We have made clear that Jackson claims face a high bar in federal habeas proceedings because they are subject to two layers of judicial deference. First, on direct appeal, "it is the responsibility of the jury -- not the court -- to decide what conclusions should be drawn from evidence admitted at trial. A reviewing court may set aside the jury's verdict on the ground of insufficient evidence only if no rational trier of fact could have agreed with the jury." Cavazos v. Smith, 565 U.S. 1');">565 U.S. 1, [2], 132 S.Ct. 2, 181 L.Ed.2d 311, 313 (2011) (per curiam). And second, on habeas review, "a federal court may not overturn a state court decision rejecting a sufficiency of the evidence challenge simply because the federal court disagrees with the state court. The federal court instead may do so only if the state court decision was 'objectively unreasonable.'" Ibid. (quoting Renico v. Lett, 559 U.S. [766], [773], 130 S.Ct. 1855, 1862, 176 L.Ed.2d 678 (2010)).

Coleman v. Johnson, 566 U.S. 650, 651 (2012)(per curiam); Parker v. Matthews, 567 U.S. 37, 43 (2012) (per curiam).

         Procedural Default?

         This claim was presented as Cochran's first assignment of error on direct appeal and overruled. State v. Cochran, 2012-Ohio-5899 (10th Dist. Dec. 13, 2012). Respondent claims this First Ground for Relief is procedurally defaulted because Cochran did not appeal from the adverse decision of the Tenth District Court of Appeals (“Tenth District”) to the Supreme Court of Ohio (Return, ECF No. 5, PageID 761). Cochran counters that she presented this claim in her Memorandum in Support of Jurisdiction in Ohio Supreme Court No. 2013-464 (Traverse, ECF No. 10, PageID 807).

         The record reflects that the Tenth District entered judgment on Cochran's direct appeal on December 13, 2012 (State Court Record, ECF No. 4, Ex. 13, PageID 134-35). Cochran moved for reconsideration by that court.
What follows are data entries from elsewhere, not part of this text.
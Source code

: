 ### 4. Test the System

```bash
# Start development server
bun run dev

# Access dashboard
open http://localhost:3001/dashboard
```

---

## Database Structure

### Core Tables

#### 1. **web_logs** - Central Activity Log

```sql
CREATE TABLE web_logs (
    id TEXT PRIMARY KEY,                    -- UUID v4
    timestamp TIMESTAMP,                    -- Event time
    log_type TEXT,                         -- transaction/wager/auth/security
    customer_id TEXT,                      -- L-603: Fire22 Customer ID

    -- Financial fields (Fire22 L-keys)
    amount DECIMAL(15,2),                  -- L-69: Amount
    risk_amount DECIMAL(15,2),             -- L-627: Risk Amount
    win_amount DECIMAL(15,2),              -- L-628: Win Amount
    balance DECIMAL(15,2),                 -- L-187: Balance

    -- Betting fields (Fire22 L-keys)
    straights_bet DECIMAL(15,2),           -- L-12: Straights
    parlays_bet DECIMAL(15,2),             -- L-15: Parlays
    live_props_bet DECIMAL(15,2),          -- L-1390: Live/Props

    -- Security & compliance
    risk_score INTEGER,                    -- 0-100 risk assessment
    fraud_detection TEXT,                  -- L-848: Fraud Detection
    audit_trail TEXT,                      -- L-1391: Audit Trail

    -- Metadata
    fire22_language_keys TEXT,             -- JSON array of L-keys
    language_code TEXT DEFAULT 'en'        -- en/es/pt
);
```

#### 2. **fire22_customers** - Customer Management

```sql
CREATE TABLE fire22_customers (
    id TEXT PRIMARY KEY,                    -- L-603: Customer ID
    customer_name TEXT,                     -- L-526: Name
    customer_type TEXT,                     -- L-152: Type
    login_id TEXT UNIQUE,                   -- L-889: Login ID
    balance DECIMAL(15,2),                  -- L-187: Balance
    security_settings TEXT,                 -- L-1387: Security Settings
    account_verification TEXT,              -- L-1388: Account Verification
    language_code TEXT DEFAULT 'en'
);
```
Id. Ex. 14 at PageID 174, et seq. The Tenth District denied that motion on February 5, 2013. Id. Ex. 16 at PageID 186, et seq. Only after that did Cochran appeal to the Supreme Court of Ohio, and her Notice of Appeal makes it clear she is appealing from the February 5, 2013, decision on the motion to reconsider. Id. at Ex. 17 at PageID 193, et seq.

         In her Memorandum in Support of Jurisdiction, Cochran does raise her insufficiency of the evidence claim as Proposition of Law II. (State Court Record, ECF No. 4, Ex. 18 at PageID 196. In opposing jurisdiction, the State responded on the merits to Proposition II. Id. at Ex. 19 at PageID 227-29. However, the Supreme Court of Ohio accepted jurisdiction only on Proposition of Law I (Entry, State Court Record, ECF No. 4, PageID 232.)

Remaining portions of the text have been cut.